By In Stuff

Hall of Fame Leftovers

So, I thought I would do a round-up of The BBWAA Project and see what — if anything — we learned. For this, I will not use WAR or any other statistic. I will only use the Baseball Reference EloRater — which involves fans rating the best (and not so good) baseball players in history. The rating is done in a fascinating way: The EloRater shows you two players — I just did it, and it gave me Bill Swift and Javier Vazquez, then Johnny Damon and Javy Lopez — and simply asks you which player was better (I chose Vazquez and Damon).

There’s then a fairly complicated formula to create the player rating. It’s a very cool system. Like everything else, there are biases and contradictions. Also, it’s a moving target — people keep ranking players on EloRater so the rankings keep changing (I started this about a week ago, so I’m actually using several different versions of the EloRater here. Sorry about that). But the point is not that the system is perfect but that it gives us a quick glance at the players and their approximate value.

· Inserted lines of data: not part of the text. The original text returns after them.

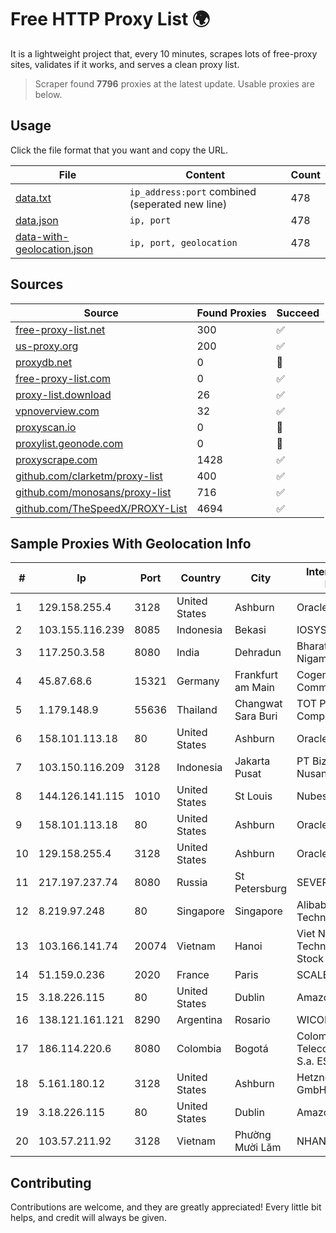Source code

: 
# Free HTTP Proxy List 🌍

It is a lightweight project that, every 10 minutes, scrapes lots of free-proxy sites, validates if it works, and serves a clean proxy list.


> Scraper found **7796** proxies at the latest update. Usable proxies are below.

## Usage

Click the file format that you want and copy the URL.


|File|Content|Count|
|----|-------|-----|
|[data.txt](https://raw.githubusercontent.com/themiralay/Proxy-List-World/master/data.txt)|`ip_address:port` combined (seperated new line)|478|
|[data.json](https://raw.githubusercontent.com/themiralay/Proxy-List-World/master/data.json)|`ip, port`|478|
|[data-with-geolocation.json](https://raw.githubusercontent.com/themiralay/Proxy-List-World/master/data-with-geolocation.json)|`ip, port, geolocation`|478|

## Sources

|Source|Found Proxies|Succeed|
|------|-------------|-------|
|[free-proxy-list.net](https://free-proxy-list.net)|300|✅|
|[us-proxy.org](https://www.us-proxy.org)|200|✅|
|[proxydb.net](http://proxydb.net)|0|🚫|
|[free-proxy-list.com](https://free-proxy-list.com/?page=&port=&type%5B%5D=http&type%5B%5D=https&up_time=0&search=Search)|0|✅|
|[proxy-list.download](https://www.proxy-list.download/HTTP)|26|✅|
|[vpnoverview.com](https://vpnoverview.com/privacy/anonymous-browsing/free-proxy-servers)|32|✅|
|[proxyscan.io](https://www.proxyscan.io)|0|🚫|
|[proxylist.geonode.com](https://proxylist.geonode.com/api/proxy-list?limit=300&page=1&sort_by=lastChecked&sort_type=desc&protocols=http,https)|0|🚫|
|[proxyscrape.com](https://api.proxyscrape.com/v2/?request=displayproxies&protocol=http&timeout=10000&country=all&ssl=all&anonymity=all)|1428|✅|
|[github.com/clarketm/proxy-list](https://raw.githubusercontent.com/clarketm/proxy-list/master/proxy-list-raw.txt)|400|✅|
|[github.com/monosans/proxy-list](https://raw.githubusercontent.com/monosans/proxy-list/main/proxies/http.txt)|716|✅|
|[github.com/TheSpeedX/PROXY-List](https://raw.githubusercontent.com/TheSpeedX/PROXY-List/master/http.txt)|4694|✅|


## Sample Proxies With Geolocation Info

|#|Ip|Port|Country|City|Internet Service Provider|
|-|--|----|-------|----|-------------------------|
|1|129.158.255.4|3128|United States|Ashburn|Oracle Corporation|
|2|103.155.116.239|8085|Indonesia|Bekasi|IOSYS|
|3|117.250.3.58|8080|India|Dehradun|Bharat Sanchar Nigam Ltd|
|4|45.87.68.6|15321|Germany|Frankfurt am Main|Cogent Communications|
|5|1.179.148.9|55636|Thailand|Changwat Sara Buri|TOT Public Company Limited|
|6|158.101.113.18|80|United States|Ashburn|Oracle Corporation|
|7|103.150.116.209|3128|Indonesia|Jakarta Pusat|PT Biznet Gio Nusantara|
|8|144.126.141.115|1010|United States|St Louis|Nubes, LLC|
|9|158.101.113.18|80|United States|Ashburn|Oracle Corporation|
|10|129.158.255.4|3128|United States|Ashburn|Oracle Corporation|
|11|217.197.237.74|8080|Russia|St Petersburg|SEVEREN|
|12|8.219.97.248|80|Singapore|Singapore|Alibaba (US) Technology Co., Ltd.|
|13|103.166.141.74|20074|Vietnam|Hanoi|Viet NAM Cloud Technology Joint Stock Company|
|14|51.159.0.236|2020|France|Paris|SCALEWAY|
|15|3.18.226.115|80|United States|Dublin|Amazon.com, Inc.|
|16|138.121.161.121|8290|Argentina|Rosario|WICORP SA|
|17|186.114.220.6|8080|Colombia|Bogotá|Colombia Telecomunicaciones S.a. ESP|
|18|5.161.180.12|3128|United States|Ashburn|Hetzner Online GmbH|
|19|3.18.226.115|80|United States|Dublin|Amazon.com, Inc.|
|20|103.57.211.92|3128|Vietnam|Phường Mười Lăm|NHANHOA|



## Contributing

Contributions are welcome, and they are greatly appreciated! Every
little bit helps, and credit will always be given.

So here are a few things we’ve learned:

  1. Of the EloRater’s 30 best hitters in the Hall of Fame, 29 of them were elected by the BBWAA.

Only Johnny Mize among the Top 30 was a Veteran’s Committee choice. Now, in some ways, this shouldn’t be surprising at all. The BBWAA gets the first shot at every post-1900 player, so they (we) will of course be the ones to elect Babe Ruth and Willie Mays and Hank Aaron and Roberto Clemente and so on. Mize was not fully appreciated by the BBWAA, I think, because he missed those three years for World War II. With those three years, he certainly would have reached 400 home runs, and certainly would have been elected.

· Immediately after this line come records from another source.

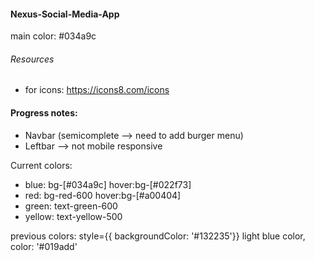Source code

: #### Nexus-Social-Media-App

main color: #034a9c

###### Resources
- for icons: https://icons8.com/icons

#### Progress notes:
- Navbar (semicomplete --> need to add burger menu)
- Leftbar --> not mobile responsive

Current colors:
- blue: bg-[#034a9c]  hover:bg-[#022f73]
- red: bg-red-600 hover:bg-[#a00404]
- green: text-green-600
- yellow: text-yellow-500

previous colors: style={{ backgroundColor: '#132235'}}
light blue color, color: '#019add'
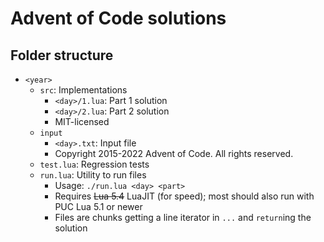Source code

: # Advent of Code solutions

## Folder structure

* `<year>`
	* `src`: Implementations
		* `<day>/1.lua`: Part 1 solution
		* `<day>/2.lua`: Part 2 solution
		* MIT-licensed
	* `input`
		* `<day>.txt`: Input file
		* Copyright 2015-2022 Advent of Code. All rights reserved.
	* `test.lua`: Regression tests
	* `run.lua`: Utility to run files
		* Usage: `./run.lua <day> <part>`
		* Requires ~~Lua 5.4~~ LuaJIT (for speed);
		  most should also run with PUC Lua 5.1 or newer
		* Files are chunks getting a line iterator in `...`
		  and `return`ing the solution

I think this is interesting for another reason: After the Top 30, there is much more of a mix of BBWAA choices and Veteran’s choices. I’ve long wondered how many “unanimous” Hall of Famers exist. I put “unanimous” in quotations because, of course, no player has ever been elected unanimously. I really mean players who are unanimously considered Hall of Famers by baseball fans. You know the names I’m talking about. Ruth, Gehrig. Mays. Aaron. Mantle. Williams. Cobb. Hornsby. Wagner. Musial. Schmidt. Ripken. Brett. Robinson (Frank and Jackie). And so on. There is no serious debate about these players. THey are clearly Hall of Famers.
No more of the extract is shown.